A polícia israelense alega que seus agentes "se viram expostos à violência de grupos de agitadores".

"Se os cantos nacionalistas não pararem, teremos que dispersá-los usando a força e impedir a celebração do funeral", disse um policial israelense com um megafone na sexta-feira para a multidão reunida dentro do hospital São José, de acordo com um vídeo divulgado pela força de segurança.

"Os agitadores impediram que os familiares carregassem o caixão em um carro fúnebre para seguir até o cemitério, como havia sido estabelecido com a família (...) A multidão se negou a colocar o caixão no carro fúnebre e a polícia atuou para que não o levassem. Durante os distúrbios provocados pela multidão, garrafas de vidro e outros objetos foram jogados", afirmou um comunicado da polícia.

De acordo com o Crescente Vermelho palestino, 33 pessoas ficaram feridas durante o funeral e a polícia israelense anunciou a detenção de seis pessoas. 

Após a intervenção policial, a multidão seguiu o caixão até uma igreja da Cidade Antiga, onde aconteceu uma missa antes do sepultamento.

Em uma postura unânime, algo incomum, o Conselho de Segurança da ONU "condenou de maneira veemente o assassinato" da jornalista e pediu uma "investigação imediata, exaustiva, transparente e imparcial para garantir a prestação de contas".

Origem do tiro 

A Autoridade Palestina, o canal Al Jazeera e o governo do Catar acusam o exército israelense pelo assassinato da jornalista de 51 anos. 

Em um primeiro momento, Israel afirmou que a repórter "provavelmente" morreu ao ser atingida por tiros de combatentes palestinos. Mas depois, o governo indicou que não poderia descartar a responsabilidade dos soldados israelenses. 

De acordo com um comunicado divulgado na sexta-feira pela Promotoria palestina da cidade de Ramallah (Cisjordânia), "os resultados iniciais da investigação mostraram que a única origem dos tiros contra Shireen foram as forças de ocupação israelenses".

O exército de Israel afirmou que não era possível determinar de maneira imediata a origem do tiro.

As autoridades do Estado hebreu querem receber a munição recolhida após a morte da jornalista para um exame balístico e apresentaram uma proposta para que especialistas palestinos e americanos acompanhem a investigação.

Mas a Autoridade Palestina, liderada por Mahmud Abbas, rejeitou a ideia de uma investigação conjunta com Israel e anunciou que deseja enviar o caso ao Tribunal Penal Internacional (TPI). 

"As autoridades israelenses cometeram este crime e não confiamos nelas", disse Abbas. 

Neste sábado, Hussein al-Sheikh, uma figura importante da Autoridade Palestina, escreveu no Twitter que "recebe com satisfação a participação de todos os organismos internacionais na investigação do assassinato de Shireen Abu Akleh". 
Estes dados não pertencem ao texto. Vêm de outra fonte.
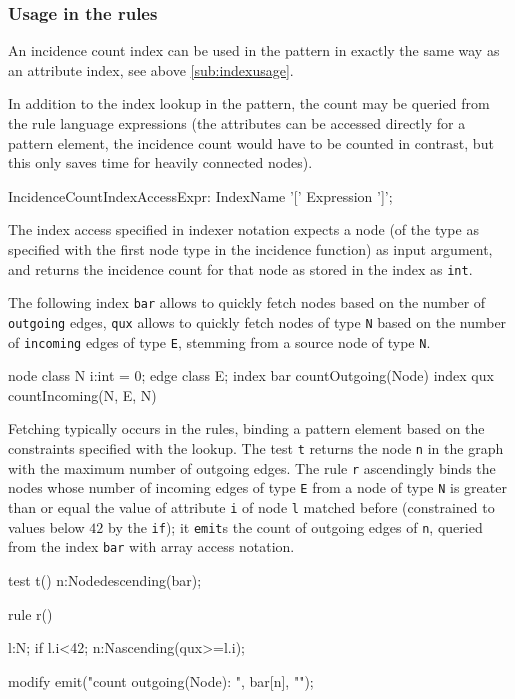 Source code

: \subsubsection*{Usage in the rules}
An incidence count index can be used in the pattern in exactly the same way as an attribute index, see above \ref{sub:indexusage}.

In addition to the index lookup in the pattern, 
the count may be queried from the rule language expressions (the attributes can be accessed directly for a pattern element, the incidence count would have to be counted in contrast, but this only saves time for heavily connected nodes).

\begin{rail}
  IncidenceCountIndexAccessExpr:
    IndexName '[' Expression ']';
\end{rail}

The index access specified in indexer notation expects a node (of the type as specified with the first node type in the incidence function) as input argument, and returns the incidence count for that node as stored in the index as \texttt{int}.

\begin{example}
The following index \texttt{bar} allows to quickly fetch nodes based on the number of \texttt{outgoing} edges, \texttt{qux} allows to quickly fetch nodes of type \texttt{N} based on the number of \texttt{incoming} edges of type \texttt{E}, stemming from a source node of type \texttt{N}.

\begin{grgen}
node class N {
	i:int = 0;
}
edge class E;
index bar { countOutgoing(Node) }
index qux { countIncoming(N, E, N) }
\end{grgen}

Fetching typically occurs in the rules, binding a pattern element based on the constraints specified with the lookup.
The test \texttt{t} returns the node \texttt{n} in the graph with the maximum number of outgoing edges.
The rule \texttt{r} ascendingly binds the nodes whose number of incoming edges of type \texttt{E} from a node of type \texttt{N} is greater than or equal the value of attribute \texttt{i} of node \texttt{l} matched before (constrained to values below $42$ by the \texttt{if}); it \texttt{emit}s the count of outgoing edges of \texttt{n}, queried from the index \texttt{bar} with array access notation.

\begin{grgen}
test t() {
	n:Node{descending(bar)};
}

rule r() {
  l:N; if{ l.i<42;}
  n:N{ascending(qux>=l.i)};
	
  modify {
    emit("count outgoing(Node): ", bar[n], "\n");
  }
}
\end{grgen}

\end{example}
"O que aconteceu no funeral reforça nossa posição de rejeição à participação de Israel na investigação", acrescentou.

O funeral aconteceu em um dia de novos confrontos perto de Jenin durante as operações do exército. Um policial israelense foi morto por combatentes palestinos e 13 palestinos ficaram feridos.

O exército israelense efetuou várias operações no campo de refugiados de Jenin, reduto das facções armadas palestinas, onde vivem os autores dos recentes atentados em Israel.

E um palestino ferido em abril em confrontos com a polícia israelense na Esplanada das Mesquitas, em Jerusalém Leste, morreu neste sábado, de acordo com a família e fontes médicas. 

De acordo com a agência palestina Wafa, a vítima é Walid Al-Sharif, de 23 anos, natural de Beit Hanina, em Jerusalém Leste.

Desde meados de abril, os confrontos na área da Esplanada deixaram mais de 300 feridos, a grande maioria palestinos.